Catapult The Dead – All Is Sorrow [US, Atmospheric Sludge] (2014)

Self Released | 4-20-14

Self Released | 4-20-14

When I saw the release date and the genre I thought I had this record figured. This will be a stroll down the stoner sludge trail with fleeting references to wizards or space dragons. However, whatever I just listened to is something different. From band name to album art to music style, Catapult the Dead is odd. This US atmospheric sludge act sits in a strange spot which skirts easy understanding. This is not groovy sludge with lax views on recreational drugs. I thought 4/20 was a day to you know … do something else besides sitting in limbo tortured by the pains of being.

It should be mentioned Catapult the Dead takes their cues from early post metal bands like Neurosis and Dirge. This type of elongated sludge served as the breeding pool which would later construct what we now know as post metal. Before the style would be almost exclusively be instrumental, bands presented heady atmosphere that plunged into the depths of heavy music with emotional catharsis as their only guiding light. It was heavy metal just set on a longer track and influenced by early post rock bands like Bark Psychosis and Talk Talk. All is Sorrow does this with a heavy addition of synth and enough interesting structures to make one take notice. I thought I had everything figured out and then comes this sobbing curveball.

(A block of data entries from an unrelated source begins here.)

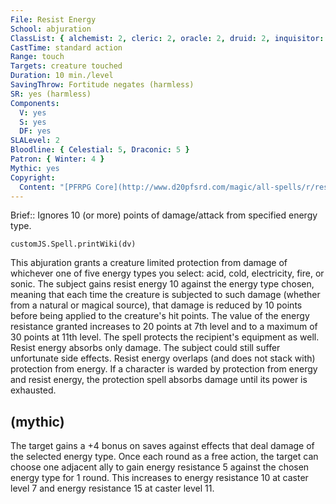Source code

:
 ```yaml
---
File: Resist Energy
School: abjuration
ClassList: { alchemist: 2, cleric: 2, oracle: 2, druid: 2, inquisitor: 2, paladin: 2, ranger: 1, sorcerer: 2, wizard: 2, summoner: 2, unchained summoner: 2, bloodrager: 2, shaman: 2, occultist: 2, psychic: 2, spiritualist: 2 }
CastTime: standard action
Range: touch
Targets: creature touched
Duration: 10 min./level
SavingThrow: Fortitude negates (harmless)
SR: yes (harmless)
Components:
  V: yes
  S: yes
  DF: yes
SLALevel: 2
Bloodline: { Celestial: 5, Draconic: 5 }
Patron: { Winter: 4 }
Mythic: yes
Copyright:
  Content: "[PFRPG Core](http://www.d20pfsrd.com/magic/all-spells/r/resist-energy)"
---
```

Brief:: Ignores 10 (or more) points of damage/attack from specified energy type.

```dataviewjs
customJS.Spell.printWiki(dv)
```

This abjuration grants a creature limited protection from damage of whichever one of five energy types you select: acid, cold, electricity, fire, or sonic. The subject gains resist energy 10 against the energy type chosen, meaning that each time the creature is subjected to such damage (whether from a natural or magical source), that damage is reduced by 10 points before being applied to the creature's hit points. The value of the energy resistance granted increases to 20 points at 7th level and to a maximum of 30 points at 11th level. The spell protects the recipient's equipment as well.  Resist energy absorbs only damage. The subject could still suffer unfortunate side effects.  Resist energy overlaps (and does not stack with) protection from energy. If a character is warded by protection from energy and resist energy, the protection spell absorbs damage until its power is exhausted.


## (mythic)

The target gains a +4 bonus on saves against effects that deal damage of the selected energy type. Once each round as a free action, the target can choose one adjacent ally to gain energy resistance 5 against the chosen energy type for 1 round. This increases to energy resistance 10 at caster level 7 and energy resistance 15 at caster level 11.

As of right now, All is Sorrow comes as one seamless track. This sort of makes sense given the strength of the record lies in the times when it is doing very little. The piano interludes and the soft rhythmic guitar strumming makes the heavy parts even more entertaining. Though All is Sorrow reaches out and puts it heart on the line, the bare emotions and the near shrieking vocals make this record a surprising success. I say surprising as first impressions were very different than whatever was felt after the record had ended. All is Sorrow is far from a polished and professionally sounding record yet the talent and handle on musical structure transcends expectations.